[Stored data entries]
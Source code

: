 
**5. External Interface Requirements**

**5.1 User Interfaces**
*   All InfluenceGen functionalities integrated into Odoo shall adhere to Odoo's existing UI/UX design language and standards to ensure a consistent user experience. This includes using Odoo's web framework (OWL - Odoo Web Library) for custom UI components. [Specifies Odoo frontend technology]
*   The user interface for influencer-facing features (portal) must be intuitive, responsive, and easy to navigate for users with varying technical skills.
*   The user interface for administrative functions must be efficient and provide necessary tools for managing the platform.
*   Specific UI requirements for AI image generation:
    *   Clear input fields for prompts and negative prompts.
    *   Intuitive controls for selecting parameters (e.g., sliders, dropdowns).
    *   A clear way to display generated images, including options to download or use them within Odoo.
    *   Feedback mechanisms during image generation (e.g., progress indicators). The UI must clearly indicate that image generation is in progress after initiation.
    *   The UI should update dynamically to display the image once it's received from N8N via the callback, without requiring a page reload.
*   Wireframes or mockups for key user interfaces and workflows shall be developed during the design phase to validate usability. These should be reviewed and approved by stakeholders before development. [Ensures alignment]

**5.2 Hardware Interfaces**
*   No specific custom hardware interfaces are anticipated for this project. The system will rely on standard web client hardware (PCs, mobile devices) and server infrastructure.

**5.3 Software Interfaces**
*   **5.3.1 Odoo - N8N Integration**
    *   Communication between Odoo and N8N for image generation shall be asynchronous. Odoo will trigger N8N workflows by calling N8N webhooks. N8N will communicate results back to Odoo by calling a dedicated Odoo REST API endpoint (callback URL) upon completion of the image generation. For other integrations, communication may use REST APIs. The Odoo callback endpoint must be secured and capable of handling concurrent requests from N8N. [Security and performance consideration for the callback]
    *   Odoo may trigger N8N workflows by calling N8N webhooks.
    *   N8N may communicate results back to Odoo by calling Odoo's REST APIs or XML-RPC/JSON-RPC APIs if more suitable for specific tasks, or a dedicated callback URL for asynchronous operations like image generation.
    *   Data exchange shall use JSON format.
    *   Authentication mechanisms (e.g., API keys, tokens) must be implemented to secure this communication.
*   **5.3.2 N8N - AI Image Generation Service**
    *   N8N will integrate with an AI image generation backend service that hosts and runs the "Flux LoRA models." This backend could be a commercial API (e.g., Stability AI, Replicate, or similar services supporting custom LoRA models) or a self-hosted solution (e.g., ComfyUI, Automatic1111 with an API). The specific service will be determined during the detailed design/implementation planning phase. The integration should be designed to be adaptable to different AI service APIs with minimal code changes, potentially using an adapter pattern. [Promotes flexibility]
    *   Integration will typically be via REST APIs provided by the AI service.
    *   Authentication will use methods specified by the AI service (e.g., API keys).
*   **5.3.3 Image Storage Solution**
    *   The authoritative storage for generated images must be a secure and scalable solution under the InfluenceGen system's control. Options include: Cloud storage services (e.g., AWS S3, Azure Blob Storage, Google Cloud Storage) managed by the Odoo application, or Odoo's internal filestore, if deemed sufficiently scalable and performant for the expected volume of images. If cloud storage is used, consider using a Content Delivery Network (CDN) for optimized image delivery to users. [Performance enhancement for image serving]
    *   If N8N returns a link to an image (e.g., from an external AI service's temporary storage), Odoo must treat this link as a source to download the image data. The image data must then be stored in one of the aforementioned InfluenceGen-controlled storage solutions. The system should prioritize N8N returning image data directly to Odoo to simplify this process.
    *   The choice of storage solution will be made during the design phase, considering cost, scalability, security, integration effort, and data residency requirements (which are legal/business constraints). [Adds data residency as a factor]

---

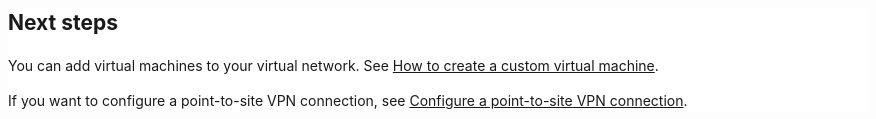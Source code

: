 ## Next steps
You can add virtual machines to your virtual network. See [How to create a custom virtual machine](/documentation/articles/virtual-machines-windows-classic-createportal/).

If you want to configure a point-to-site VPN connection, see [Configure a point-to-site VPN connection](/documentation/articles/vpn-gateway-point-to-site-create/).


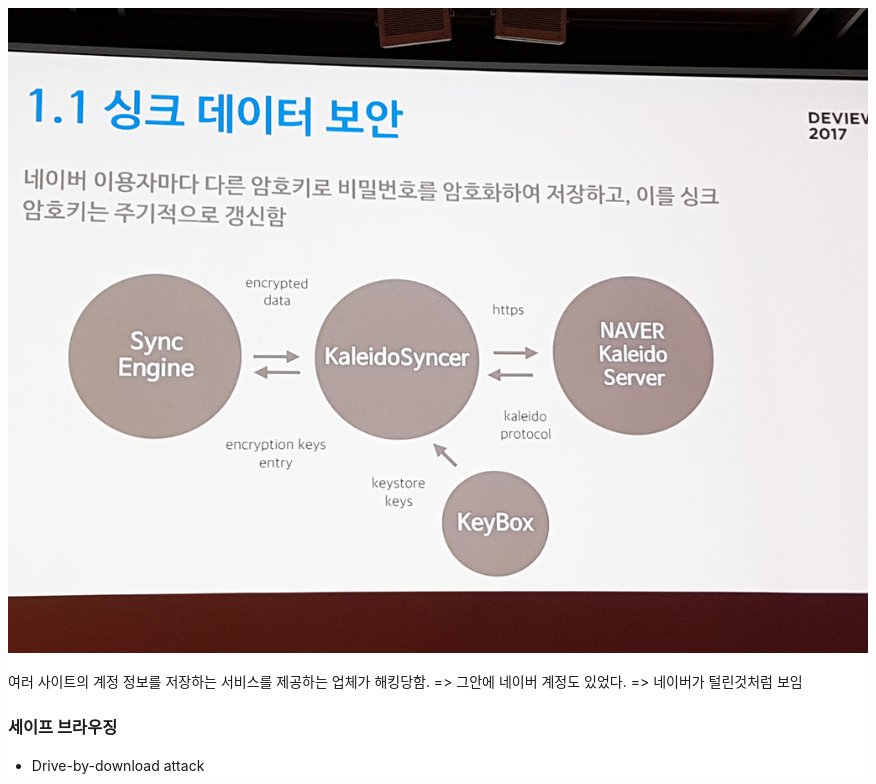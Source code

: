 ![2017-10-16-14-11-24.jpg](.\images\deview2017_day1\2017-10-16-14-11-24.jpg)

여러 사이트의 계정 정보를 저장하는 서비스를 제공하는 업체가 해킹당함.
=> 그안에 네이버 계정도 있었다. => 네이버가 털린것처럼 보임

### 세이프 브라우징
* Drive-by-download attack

...

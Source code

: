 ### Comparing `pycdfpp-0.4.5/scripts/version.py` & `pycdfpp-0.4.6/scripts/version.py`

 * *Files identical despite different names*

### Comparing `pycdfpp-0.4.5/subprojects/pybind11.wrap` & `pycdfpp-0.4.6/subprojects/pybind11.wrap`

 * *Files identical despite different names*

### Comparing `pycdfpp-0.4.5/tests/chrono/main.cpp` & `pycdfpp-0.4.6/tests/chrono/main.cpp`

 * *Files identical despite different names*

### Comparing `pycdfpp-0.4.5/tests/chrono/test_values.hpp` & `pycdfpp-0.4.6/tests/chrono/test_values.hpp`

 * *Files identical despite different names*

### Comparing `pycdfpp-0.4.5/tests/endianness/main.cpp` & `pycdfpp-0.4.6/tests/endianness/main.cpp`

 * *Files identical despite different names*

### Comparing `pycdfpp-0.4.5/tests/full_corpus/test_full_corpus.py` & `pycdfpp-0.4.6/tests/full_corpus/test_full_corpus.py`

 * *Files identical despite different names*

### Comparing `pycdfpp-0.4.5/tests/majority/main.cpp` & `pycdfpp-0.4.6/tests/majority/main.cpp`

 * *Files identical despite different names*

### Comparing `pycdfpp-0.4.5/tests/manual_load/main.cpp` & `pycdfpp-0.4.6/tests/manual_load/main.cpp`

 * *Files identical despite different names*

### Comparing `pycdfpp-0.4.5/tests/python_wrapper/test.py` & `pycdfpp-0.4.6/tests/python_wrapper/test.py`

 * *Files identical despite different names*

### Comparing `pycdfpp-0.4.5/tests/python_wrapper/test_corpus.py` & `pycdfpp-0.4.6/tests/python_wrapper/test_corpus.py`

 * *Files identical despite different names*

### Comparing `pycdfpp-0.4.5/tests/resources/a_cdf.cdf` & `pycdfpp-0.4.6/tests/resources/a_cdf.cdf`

- Activity:
Copy out only the lines of the records above from the one with "a page reload." through the one with "for the callback]", exactly as they stand, both included.

- Response to the exercise:
    *   The UI should update dynamically to display the image once it's received from N8N via the callback, without requiring a page reload.
*   Wireframes or mockups for key user interfaces and workflows shall be developed during the design phase to validate usability. These should be reviewed and approved by stakeholders before development. [Ensures alignment]

**5.2 Hardware Interfaces**
*   No specific custom hardware interfaces are anticipated for this project. The system will rely on standard web client hardware (PCs, mobile devices) and server infrastructure.

**5.3 Software Interfaces**
*   **5.3.1 Odoo - N8N Integration**
    *   Communication between Odoo and N8N for image generation shall be asynchronous. Odoo will trigger N8N workflows by calling N8N webhooks. N8N will communicate results back to Odoo by calling a dedicated Odoo REST API endpoint (callback URL) upon completion of the image generation. For other integrations, communication may use REST APIs. The Odoo callback endpoint must be secured and capable of handling concurrent requests from N8N. [Security and performance consideration for the callback]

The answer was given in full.